Let $h\, : \,C\longrightarrow S$ be the homeomorphism from the cube $C$ onto the sphere $S$ and $p\in S$ such that $h^{-1}(p)=c\in C$ where $c$ is a corner of the cube. Let $\gamma$ be a path through $p$ on the sphere. Then $\dot\gamma (0)$ is the tangent vector at $p.$ We then get the tangent of the corresponding point $c\in C$ of $h^{-1}\circ \gamma$ by
\begin{align*}
D_0(h^{-1}\circ \gamma)\stackrel{!}{=}\left. \dfrac{d}{dt}\right|_{t=0}\left(h^{-1}\circ \gamma \right)&=\left. \dfrac{d}{dx}\right|_{x=p}h^{-1}(x) \cdot\left. \dfrac{d}{dt}\right|_{t=0} \gamma (t)\\
&=\underbrace{\left(\left. \dfrac{d}{dx}\right|_{x=p}h^{-1}(x)\right)}_{=D_{p}\,h^{-1}}\cdot \dot\gamma (0)
\end{align*}
And here is the problem: $D_p\,h^{-1}$ does not exist. A contradiction.

However, if we had smoothened it, then we are only talking about the sphere $S$ and $\gamma$ anymore. The cube is history! Lost in "as a topological space".

 

[fresh_42]

I remember that I had a discussion with some students here at PF about differentiability and its many perspectives. They asked me whether I knew an article or a walkthrough of this labyrinth. I did not. So they convinced me to write one.

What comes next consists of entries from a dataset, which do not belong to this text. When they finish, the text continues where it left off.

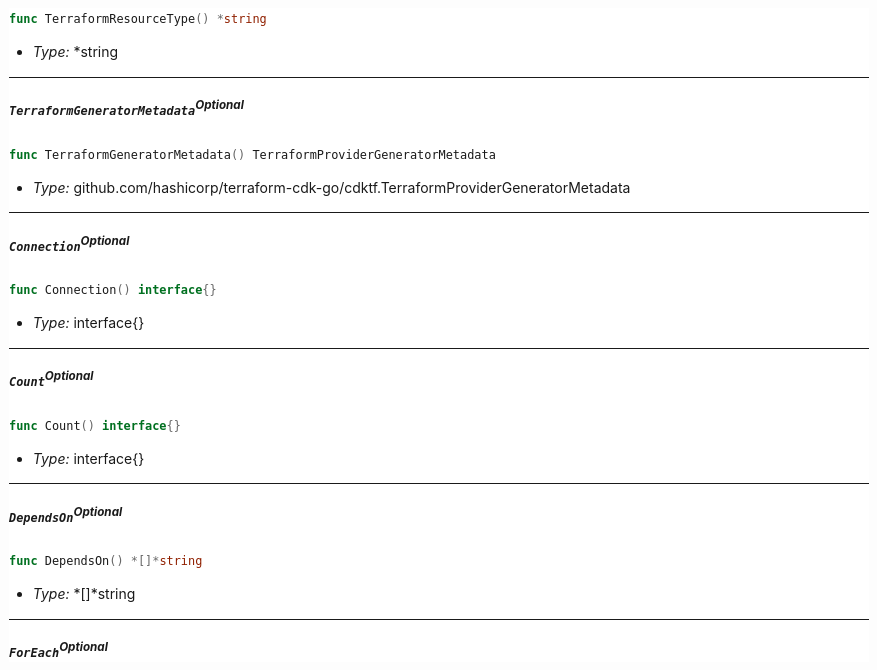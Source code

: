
 ```go
func TerraformResourceType() *string
```

- *Type:* *string

---

##### `TerraformGeneratorMetadata`<sup>Optional</sup> <a name="TerraformGeneratorMetadata" id="@cdktf/provider-snowflake.tagMaskingPolicyAssociation.TagMaskingPolicyAssociation.property.terraformGeneratorMetadata"></a>

```go
func TerraformGeneratorMetadata() TerraformProviderGeneratorMetadata
```

- *Type:* github.com/hashicorp/terraform-cdk-go/cdktf.TerraformProviderGeneratorMetadata

---

##### `Connection`<sup>Optional</sup> <a name="Connection" id="@cdktf/provider-snowflake.tagMaskingPolicyAssociation.TagMaskingPolicyAssociation.property.connection"></a>

```go
func Connection() interface{}
```

- *Type:* interface{}

---

##### `Count`<sup>Optional</sup> <a name="Count" id="@cdktf/provider-snowflake.tagMaskingPolicyAssociation.TagMaskingPolicyAssociation.property.count"></a>

```go
func Count() interface{}
```

- *Type:* interface{}

---

##### `DependsOn`<sup>Optional</sup> <a name="DependsOn" id="@cdktf/provider-snowflake.tagMaskingPolicyAssociation.TagMaskingPolicyAssociation.property.dependsOn"></a>

```go
func DependsOn() *[]*string
```

- *Type:* *[]*string

---

##### `ForEach`<sup>Optional</sup> <a name="ForEach" id="@cdktf/provider-snowflake.tagMaskingPolicyAssociation.TagMaskingPolicyAssociation.property.forEach"></a>
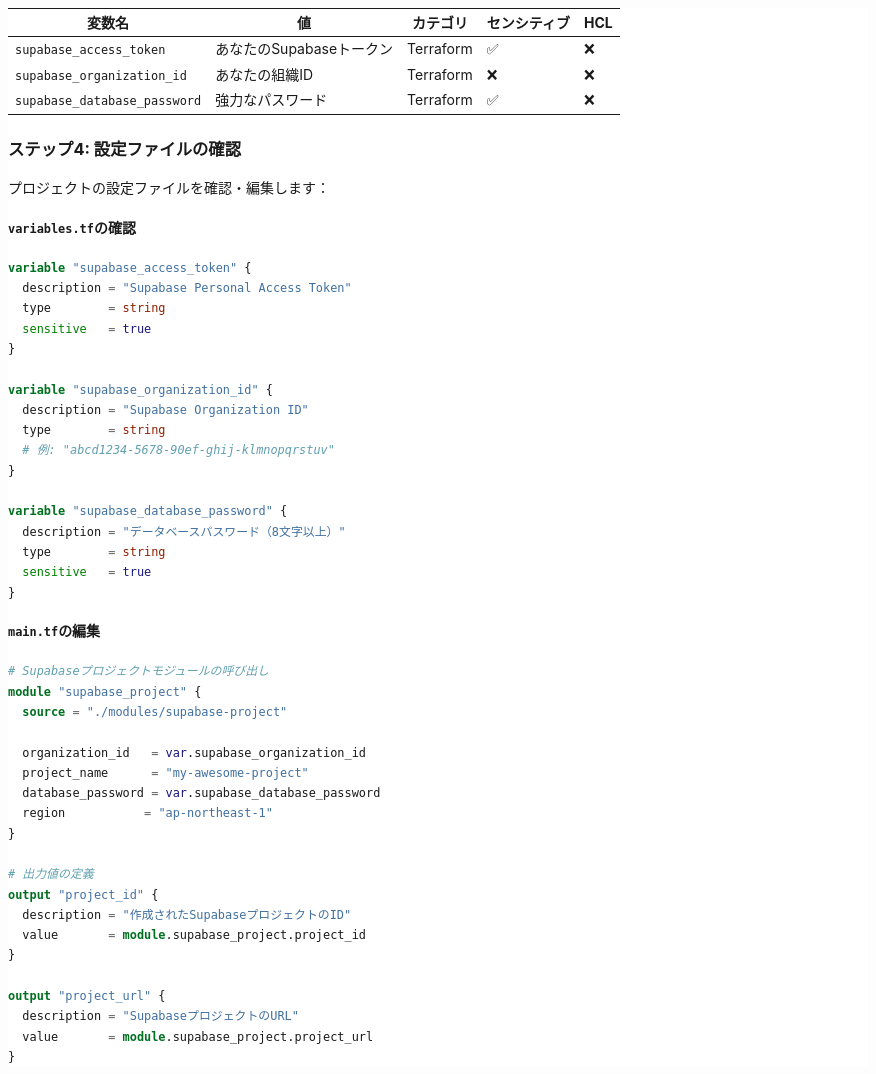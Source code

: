 | 変数名 | 値 | カテゴリ | センシティブ | HCL |
|--------|-----|----------|--------------|-----|
| `supabase_access_token` | あなたのSupabaseトークン | Terraform | ✅ | ❌ |
| `supabase_organization_id` | あなたの組織ID | Terraform | ❌ | ❌ |
| `supabase_database_password` | 強力なパスワード | Terraform | ✅ | ❌ |

### ステップ4: 設定ファイルの確認

プロジェクトの設定ファイルを確認・編集します：

#### `variables.tf`の確認
```terraform
variable "supabase_access_token" {
  description = "Supabase Personal Access Token"
  type        = string
  sensitive   = true
}

variable "supabase_organization_id" {
  description = "Supabase Organization ID"
  type        = string
  # 例: "abcd1234-5678-90ef-ghij-klmnopqrstuv"
}

variable "supabase_database_password" {
  description = "データベースパスワード（8文字以上）"
  type        = string
  sensitive   = true
}
```

#### `main.tf`の編集
```terraform
# Supabaseプロジェクトモジュールの呼び出し
module "supabase_project" {
  source = "./modules/supabase-project"
  
  organization_id   = var.supabase_organization_id
  project_name      = "my-awesome-project"
  database_password = var.supabase_database_password
  region           = "ap-northeast-1"
}

# 出力値の定義
output "project_id" {
  description = "作成されたSupabaseプロジェクトのID"
  value       = module.supabase_project.project_id
}

output "project_url" {
  description = "SupabaseプロジェクトのURL"
  value       = module.supabase_project.project_url
}
```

Here is what came out:
https://www.physicsforums.com/insights/the-pantheon-of-derivatives-i/

 

[cianfa72]

You can use a single chart, for that matter. So, yes, you have a smooth structure on M, but with that structure it is not an embedded (smooth) submanifold of $\mathbb R^2$.

Surely I'm wrong, but to me this claim is clear.

 

[PeterDonis]

Surely I'm wrong, but to me this claim is clear.

Yes, it's clear, and wrong. You are claiming that you can have a smooth structure on $M$. But as you have defined $M$, that's not possible. You can have a smooth structure on the open set $(-1, 1)$ of real numbers, but that set is not $M$ as you defined it.

 

[PeterDonis]

to me this claim is clear

You have made the same claim several times now, and each time you have received the same explanation of why it is wrong in response. How many times are we going to go around this merry-go-round?